══ Supplied information ══

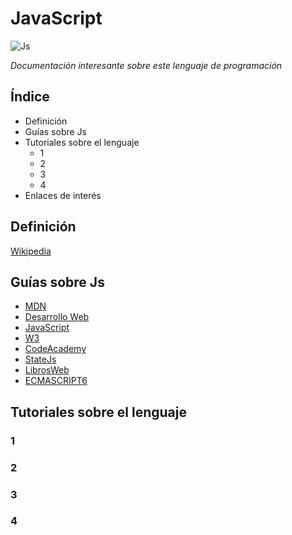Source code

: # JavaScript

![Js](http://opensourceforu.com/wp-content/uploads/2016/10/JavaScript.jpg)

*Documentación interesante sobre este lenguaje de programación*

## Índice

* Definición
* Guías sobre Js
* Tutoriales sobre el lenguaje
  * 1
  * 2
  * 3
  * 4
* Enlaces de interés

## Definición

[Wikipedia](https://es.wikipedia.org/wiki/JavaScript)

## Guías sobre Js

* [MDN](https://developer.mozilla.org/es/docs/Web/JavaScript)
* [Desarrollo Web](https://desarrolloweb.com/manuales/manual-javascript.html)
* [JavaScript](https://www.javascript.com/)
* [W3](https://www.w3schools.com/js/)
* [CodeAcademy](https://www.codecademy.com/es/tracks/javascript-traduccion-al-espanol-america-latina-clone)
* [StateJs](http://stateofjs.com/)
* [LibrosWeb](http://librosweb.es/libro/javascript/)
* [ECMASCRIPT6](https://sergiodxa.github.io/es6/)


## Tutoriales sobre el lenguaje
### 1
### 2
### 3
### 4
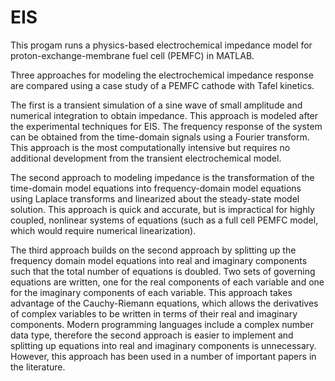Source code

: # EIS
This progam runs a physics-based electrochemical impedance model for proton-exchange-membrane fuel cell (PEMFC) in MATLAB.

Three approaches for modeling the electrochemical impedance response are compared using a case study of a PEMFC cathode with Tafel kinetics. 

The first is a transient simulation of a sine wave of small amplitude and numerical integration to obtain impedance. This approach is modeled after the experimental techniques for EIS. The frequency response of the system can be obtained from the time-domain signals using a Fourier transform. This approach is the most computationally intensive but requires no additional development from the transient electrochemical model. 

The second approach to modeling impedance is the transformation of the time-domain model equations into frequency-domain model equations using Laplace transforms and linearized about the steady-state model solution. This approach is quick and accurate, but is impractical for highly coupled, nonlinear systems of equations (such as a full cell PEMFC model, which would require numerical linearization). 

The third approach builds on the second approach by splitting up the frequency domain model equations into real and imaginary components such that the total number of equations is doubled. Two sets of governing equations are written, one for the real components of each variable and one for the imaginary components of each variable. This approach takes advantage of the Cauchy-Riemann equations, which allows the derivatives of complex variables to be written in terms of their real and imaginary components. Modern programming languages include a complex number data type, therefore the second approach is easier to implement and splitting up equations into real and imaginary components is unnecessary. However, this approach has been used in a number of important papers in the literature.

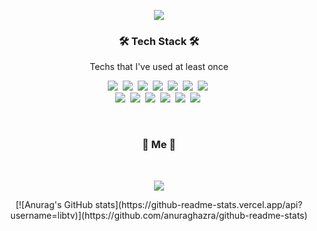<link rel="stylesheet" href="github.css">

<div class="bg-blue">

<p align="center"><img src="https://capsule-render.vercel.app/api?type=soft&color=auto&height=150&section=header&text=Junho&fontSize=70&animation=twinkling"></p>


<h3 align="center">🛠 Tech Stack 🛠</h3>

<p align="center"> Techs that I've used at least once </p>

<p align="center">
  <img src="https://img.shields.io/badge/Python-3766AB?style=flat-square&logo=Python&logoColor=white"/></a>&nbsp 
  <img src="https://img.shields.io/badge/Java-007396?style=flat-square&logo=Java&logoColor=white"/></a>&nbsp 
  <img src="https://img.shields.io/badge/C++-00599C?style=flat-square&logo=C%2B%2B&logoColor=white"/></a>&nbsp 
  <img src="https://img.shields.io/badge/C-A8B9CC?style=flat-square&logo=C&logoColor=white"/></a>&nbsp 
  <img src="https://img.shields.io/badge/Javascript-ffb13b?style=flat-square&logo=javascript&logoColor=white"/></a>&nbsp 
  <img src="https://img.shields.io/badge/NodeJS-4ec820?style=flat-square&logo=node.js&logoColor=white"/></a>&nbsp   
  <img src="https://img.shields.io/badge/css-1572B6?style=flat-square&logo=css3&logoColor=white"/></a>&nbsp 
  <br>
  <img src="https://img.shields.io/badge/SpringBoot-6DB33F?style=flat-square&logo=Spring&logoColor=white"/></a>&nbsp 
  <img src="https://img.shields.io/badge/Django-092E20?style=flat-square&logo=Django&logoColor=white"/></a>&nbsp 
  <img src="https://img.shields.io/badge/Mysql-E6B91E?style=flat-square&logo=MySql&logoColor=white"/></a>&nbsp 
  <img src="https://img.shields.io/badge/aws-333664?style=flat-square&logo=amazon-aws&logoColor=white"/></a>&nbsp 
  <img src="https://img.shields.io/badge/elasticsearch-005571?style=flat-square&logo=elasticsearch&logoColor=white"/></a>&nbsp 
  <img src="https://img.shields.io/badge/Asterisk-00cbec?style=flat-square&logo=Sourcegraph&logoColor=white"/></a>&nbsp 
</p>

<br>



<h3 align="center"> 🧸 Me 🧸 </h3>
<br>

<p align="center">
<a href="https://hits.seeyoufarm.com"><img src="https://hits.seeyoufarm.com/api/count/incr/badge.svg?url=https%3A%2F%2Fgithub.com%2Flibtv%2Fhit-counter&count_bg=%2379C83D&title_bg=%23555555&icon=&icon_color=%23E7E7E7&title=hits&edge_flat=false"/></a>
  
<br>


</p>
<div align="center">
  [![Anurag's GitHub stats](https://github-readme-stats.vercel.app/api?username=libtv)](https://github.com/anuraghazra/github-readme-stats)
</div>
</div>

═══
══ Supplied information ══

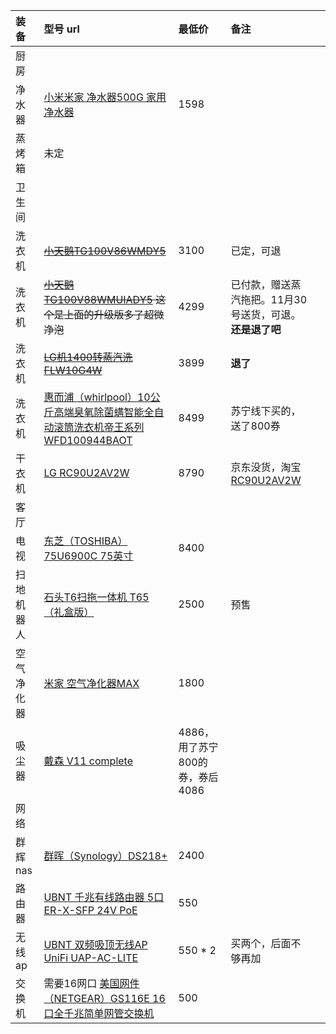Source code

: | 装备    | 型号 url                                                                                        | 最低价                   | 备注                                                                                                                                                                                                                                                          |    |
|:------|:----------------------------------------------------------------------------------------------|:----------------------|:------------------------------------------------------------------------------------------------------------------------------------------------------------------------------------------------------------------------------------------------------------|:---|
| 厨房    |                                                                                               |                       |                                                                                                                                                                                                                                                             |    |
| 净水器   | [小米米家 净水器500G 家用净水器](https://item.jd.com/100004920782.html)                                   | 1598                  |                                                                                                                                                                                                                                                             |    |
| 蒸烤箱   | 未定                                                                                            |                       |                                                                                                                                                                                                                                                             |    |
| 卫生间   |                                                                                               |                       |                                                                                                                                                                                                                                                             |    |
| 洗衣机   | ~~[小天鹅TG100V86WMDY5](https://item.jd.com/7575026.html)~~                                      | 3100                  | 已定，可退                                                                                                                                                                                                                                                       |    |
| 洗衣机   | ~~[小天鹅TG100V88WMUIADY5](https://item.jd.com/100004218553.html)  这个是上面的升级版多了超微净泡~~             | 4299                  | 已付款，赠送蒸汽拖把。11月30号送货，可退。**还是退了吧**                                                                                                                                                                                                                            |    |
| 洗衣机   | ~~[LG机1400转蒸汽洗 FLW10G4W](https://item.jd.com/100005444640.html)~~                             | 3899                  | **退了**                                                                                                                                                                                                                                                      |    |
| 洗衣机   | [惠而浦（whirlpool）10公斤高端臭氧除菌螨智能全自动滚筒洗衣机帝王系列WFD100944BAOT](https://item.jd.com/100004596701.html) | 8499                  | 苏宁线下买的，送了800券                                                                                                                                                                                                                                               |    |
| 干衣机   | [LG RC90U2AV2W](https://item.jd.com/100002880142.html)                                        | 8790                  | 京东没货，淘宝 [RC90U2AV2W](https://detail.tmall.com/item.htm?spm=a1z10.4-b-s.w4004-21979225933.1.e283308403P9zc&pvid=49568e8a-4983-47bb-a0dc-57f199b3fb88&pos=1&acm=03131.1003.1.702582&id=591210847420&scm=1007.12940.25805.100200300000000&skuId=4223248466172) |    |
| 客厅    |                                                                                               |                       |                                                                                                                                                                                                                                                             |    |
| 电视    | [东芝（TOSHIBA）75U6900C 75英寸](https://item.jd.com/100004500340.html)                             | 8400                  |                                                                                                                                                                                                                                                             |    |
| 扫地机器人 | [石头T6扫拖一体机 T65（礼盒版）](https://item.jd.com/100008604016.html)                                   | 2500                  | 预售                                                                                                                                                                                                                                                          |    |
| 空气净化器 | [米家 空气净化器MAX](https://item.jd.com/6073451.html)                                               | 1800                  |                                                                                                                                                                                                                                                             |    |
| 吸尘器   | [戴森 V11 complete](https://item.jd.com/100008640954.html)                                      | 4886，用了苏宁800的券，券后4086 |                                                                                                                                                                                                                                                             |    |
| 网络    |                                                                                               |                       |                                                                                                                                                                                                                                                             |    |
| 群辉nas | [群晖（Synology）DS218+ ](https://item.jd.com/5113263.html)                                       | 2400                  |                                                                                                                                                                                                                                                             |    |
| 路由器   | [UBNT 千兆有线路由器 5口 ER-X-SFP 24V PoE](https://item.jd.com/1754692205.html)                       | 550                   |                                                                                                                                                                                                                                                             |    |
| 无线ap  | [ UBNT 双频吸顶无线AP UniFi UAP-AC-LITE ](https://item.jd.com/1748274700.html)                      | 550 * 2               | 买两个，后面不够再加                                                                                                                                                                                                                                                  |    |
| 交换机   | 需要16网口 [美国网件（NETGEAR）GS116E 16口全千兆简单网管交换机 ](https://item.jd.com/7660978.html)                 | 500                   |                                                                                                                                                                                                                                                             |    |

═══

● Task to carry out
Find how many lines of the material carry the string "Tutoriales". Only the number should be in the answer.

● Task result
2